MATERIAL PROVIDED>
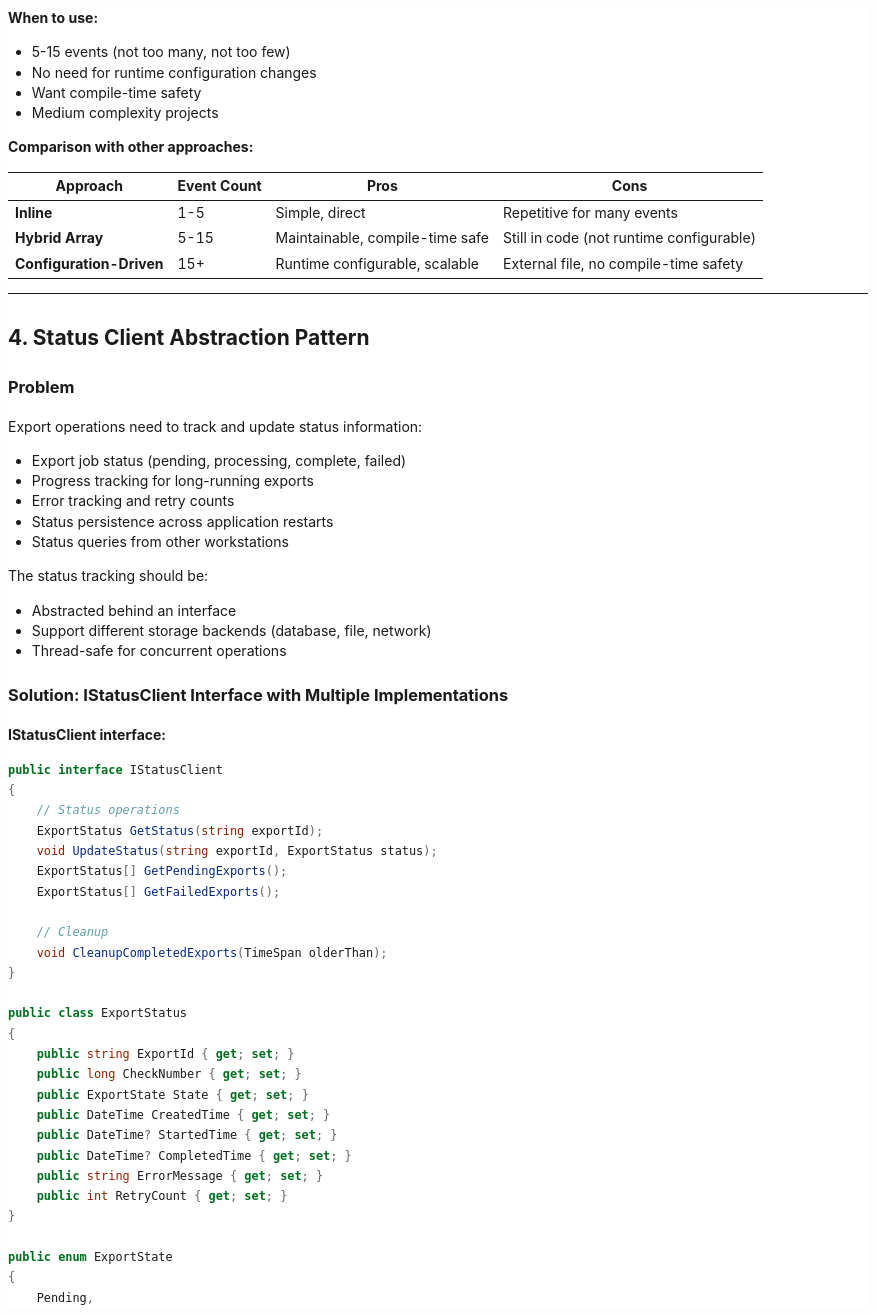 **When to use:**
- 5-15 events (not too many, not too few)
- No need for runtime configuration changes
- Want compile-time safety
- Medium complexity projects

**Comparison with other approaches:**

| Approach | Event Count | Pros | Cons |
|----------|-------------|------|------|
| **Inline** | 1-5 | Simple, direct | Repetitive for many events |
| **Hybrid Array** | 5-15 | Maintainable, compile-time safe | Still in code (not runtime configurable) |
| **Configuration-Driven** | 15+ | Runtime configurable, scalable | External file, no compile-time safety |

---

## 4. Status Client Abstraction Pattern

### Problem
Export operations need to track and update status information:
- Export job status (pending, processing, complete, failed)
- Progress tracking for long-running exports
- Error tracking and retry counts
- Status persistence across application restarts
- Status queries from other workstations

The status tracking should be:
- Abstracted behind an interface
- Support different storage backends (database, file, network)
- Thread-safe for concurrent operations

### Solution: IStatusClient Interface with Multiple Implementations

**IStatusClient interface:**
```csharp
public interface IStatusClient
{
    // Status operations
    ExportStatus GetStatus(string exportId);
    void UpdateStatus(string exportId, ExportStatus status);
    ExportStatus[] GetPendingExports();
    ExportStatus[] GetFailedExports();

    // Cleanup
    void CleanupCompletedExports(TimeSpan olderThan);
}

public class ExportStatus
{
    public string ExportId { get; set; }
    public long CheckNumber { get; set; }
    public ExportState State { get; set; }
    public DateTime CreatedTime { get; set; }
    public DateTime? StartedTime { get; set; }
    public DateTime? CompletedTime { get; set; }
    public string ErrorMessage { get; set; }
    public int RetryCount { get; set; }
}

public enum ExportState
{
    Pending,
```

WHAT IS EXPECTED>
Nothing but the records above, exact and without pictures, should appear in the answer.

EXERCISE OUTPUT>
 **When to use:**
- 5-15 events (not too many, not too few)
- No need for runtime configuration changes
- Want compile-time safety
- Medium complexity projects

**Comparison with other approaches:**

| Approach | Event Count | Pros | Cons |
|----------|-------------|------|------|
| **Inline** | 1-5 | Simple, direct | Repetitive for many events |
| **Hybrid Array** | 5-15 | Maintainable, compile-time safe | Still in code (not runtime configurable) |
| **Configuration-Driven** | 15+ | Runtime configurable, scalable | External file, no compile-time safety |

---

## 4. Status Client Abstraction Pattern

### Problem
Export operations need to track and update status information:
- Export job status (pending, processing, complete, failed)
- Progress tracking for long-running exports
- Error tracking and retry counts
- Status persistence across application restarts
- Status queries from other workstations

The status tracking should be:
- Abstracted behind an interface
- Support different storage backends (database, file, network)
- Thread-safe for concurrent operations

### Solution: IStatusClient Interface with Multiple Implementations

**IStatusClient interface:**
```csharp
public interface IStatusClient
{
    // Status operations
    ExportStatus GetStatus(string exportId);
    void UpdateStatus(string exportId, ExportStatus status);
    ExportStatus[] GetPendingExports();
    ExportStatus[] GetFailedExports();

    // Cleanup
    void CleanupCompletedExports(TimeSpan olderThan);
}

public class ExportStatus
{
    public string ExportId { get; set; }
    public long CheckNumber { get; set; }
    public ExportState State { get; set; }
    public DateTime CreatedTime { get; set; }
    public DateTime? StartedTime { get; set; }
    public DateTime? CompletedTime { get; set; }
    public string ErrorMessage { get; set; }
    public int RetryCount { get; set; }
}

public enum ExportState
{
    Pending,
```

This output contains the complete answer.